(Stored data entries)
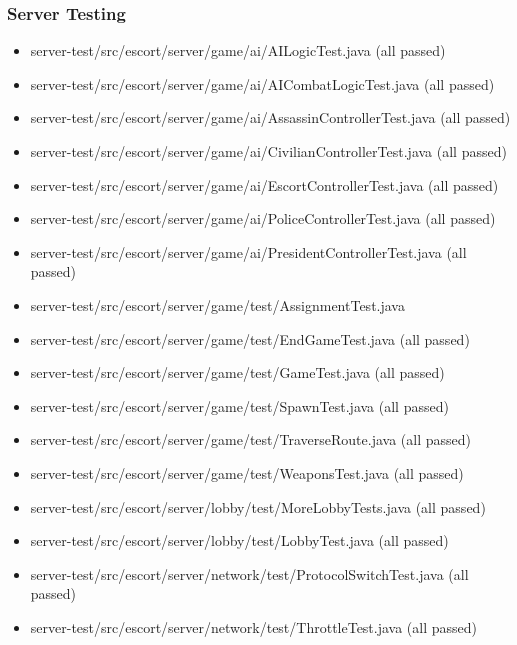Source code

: \documentclass[12pt]{article}
\begin{document}
\subsubsection{Server Testing}
\begin{itemize}
\item server-test/src/escort/server/game/ai/AILogicTest.java (all passed)
\item server-test/src/escort/server/game/ai/AICombatLogicTest.java (all passed)
\item server-test/src/escort/server/game/ai/AssassinControllerTest.java (all passed)
\item server-test/src/escort/server/game/ai/CivilianControllerTest.java (all passed)
\item server-test/src/escort/server/game/ai/EscortControllerTest.java (all passed)
\item server-test/src/escort/server/game/ai/PoliceControllerTest.java (all passed)
\item server-test/src/escort/server/game/ai/PresidentControllerTest.java (all passed)
\item server-test/src/escort/server/game/test/AssignmentTest.java
\item server-test/src/escort/server/game/test/EndGameTest.java (all passed)
\item server-test/src/escort/server/game/test/GameTest.java (all passed)
\item server-test/src/escort/server/game/test/SpawnTest.java (all passed)
\item server-test/src/escort/server/game/test/TraverseRoute.java (all passed)
\item server-test/src/escort/server/game/test/WeaponsTest.java (all passed)
\item server-test/src/escort/server/lobby/test/MoreLobbyTests.java (all passed)
\item server-test/src/escort/server/lobby/test/LobbyTest.java (all passed)
\item server-test/src/escort/server/network/test/ProtocolSwitchTest.java (all passed)
\item server-test/src/escort/server/network/test/ThrottleTest.java (all passed)
\end{itemize}
\newpage
\end{document}
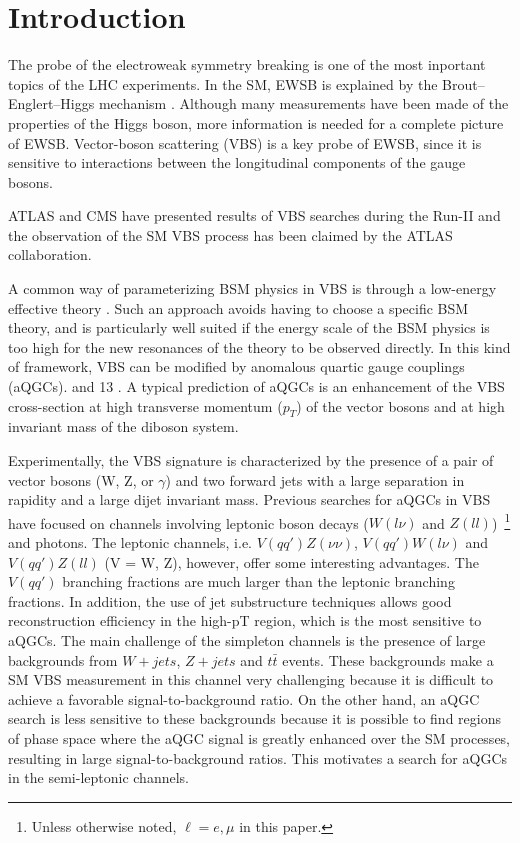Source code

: \chapter{Introduction}
The probe of the electroweak symmetry breaking is one of the most inportant topics of the LHC experiments.
In the SM, EWSB is explained by the Brout–Englert–Higgs mechanism \cite{}. 
Although many measurements have been made of the properties of the Higgs boson, more information is needed for a complete picture of EWSB. Vector-boson scattering (VBS) is a key probe of EWSB, since it is sensitive to interactions between the longitudinal components of the gauge bosons.

ATLAS and CMS have presented results of VBS searches during the Run-II \cite{STDM-2017-19,CMS-SMP-20-001} and the observation of the SM VBS process has been claimed by the ATLAS collaboration.

A common way of parameterizing BSM physics in VBS is through a low-energy effective theory \cite{Longhitano:1980tm}. Such an approach avoids having to choose a specific BSM theory, and is particularly well suited if the energy scale of the BSM physics is too high for the new resonances of the theory to be observed directly. In this kind of framework, VBS can be modified by anomalous quartic gauge couplings (aQGCs). 
\cite{STDM-2013-06,STDM-2013-05,STDM-2014-02, STDM-2014-01, STDM-2014-05, STDM-2015-07,
STDM-2015-09, CMS-SMP-13-009, CMS-SMP-13-015, CMS-FSQ-13-008}
and 13 \TeV
.
A typical prediction of aQGCs is an enhancement of the VBS cross-section at high transverse momentum ($p_T$) of the vector bosons and at high invariant mass of the diboson system.

Experimentally, the VBS signature is characterized by the presence of a pair of vector bosons (W, Z, or $\gamma$) and two forward jets with a large separation in rapidity and a large dijet invariant mass. Previous searches for aQGCs in VBS have focused on channels involving leptonic boson decays ($W(l\nu)$ and $Z(ll)$)~\footnote{Unless otherwise noted, $\ell=e,\mu$ in this paper.} and photons.
The leptonic channels, i.e. $V(qq')Z(\nu\nu)$, $V(qq')W(l\nu)$ and $V(qq')Z(ll)$ (V = W, Z), however, offer some interesting advantages. The $V(qq')$ branching fractions are much larger than the leptonic branching fractions. In addition, the use of jet substructure techniques allows good reconstruction efficiency in the high-pT region, which is the most sensitive to aQGCs.
The main challenge of the simpleton channels is the presence of large backgrounds from $W + jets$, $Z + jets$ and $t\bar{t}$ events. These backgrounds make a SM VBS measurement in this channel very challenging because it is difficult to achieve a favorable signal-to-background ratio. On the other hand, an aQGC search is less sensitive to these backgrounds because it is possible to find regions of phase space where the aQGC signal is greatly enhanced over the SM processes, resulting in large signal-to-background ratios. This motivates a search for aQGCs in the semi-leptonic channels.


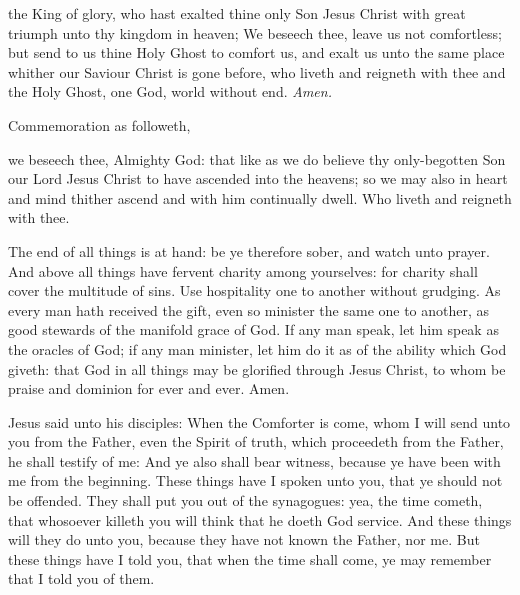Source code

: \vspace{-0.25\baselineskip}

\collect

\vspace{-0.1\baselineskip}

 the King of glory, who hast exalted thine only Son Jesus Christ with great triumph unto thy kingdom in heaven; We beseech thee, leave us not comfortless; but send to us thine Holy Ghost to comfort us, and exalt us unto the same place whither our Saviour Christ is gone before, who liveth and reigneth with thee and the Holy Ghost, one God, world without end. \textit{Amen.}

\begin{rubric}
	Commemoration  as followeth,
\end{rubric}

 we beseech thee, Almighty God: that like as we do believe thy only-begotten Son our Lord Jesus Christ to have ascended into the heavens; so we may also in heart and mind thither ascend and with him continually dwell. Who liveth and reigneth with thee.

 The end of all things is at hand: be ye therefore sober, and watch unto prayer. And above all things have fervent charity among yourselves: for charity shall cover the multitude of sins. Use hospitality one to another without grudging. As every man hath received the gift, even so minister the same one to another, as good stewards of the manifold grace of God. If any man speak, let him speak as the oracles of God; if any man minister, let him do it as of the ability which God giveth: that God in all things may be glorified through Jesus Christ, to whom be praise and dominion for ever and ever. Amen.


 Jesus said unto his disciples: When the Comforter is come, whom I will send unto you from the Father, even the Spirit of truth, which proceedeth from the Father, he shall testify of me: And ye also shall bear witness, because ye have been with me from the beginning. These things have I spoken unto you, that ye should not be offended. They shall put you out of the synagogues: yea, the time cometh, that whosoever killeth you will think that he doeth God service. And these things will they do unto you, because they have not known the Father, nor me. But these things have I told you, that when the time shall come, ye may remember that I told you of them.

__Your assignment__
Lines that contain "vspace" are to be copied from the records above.

__Solution to the exercise__
: \vspace{-0.25\baselineskip}
\vspace{-0.1\baselineskip}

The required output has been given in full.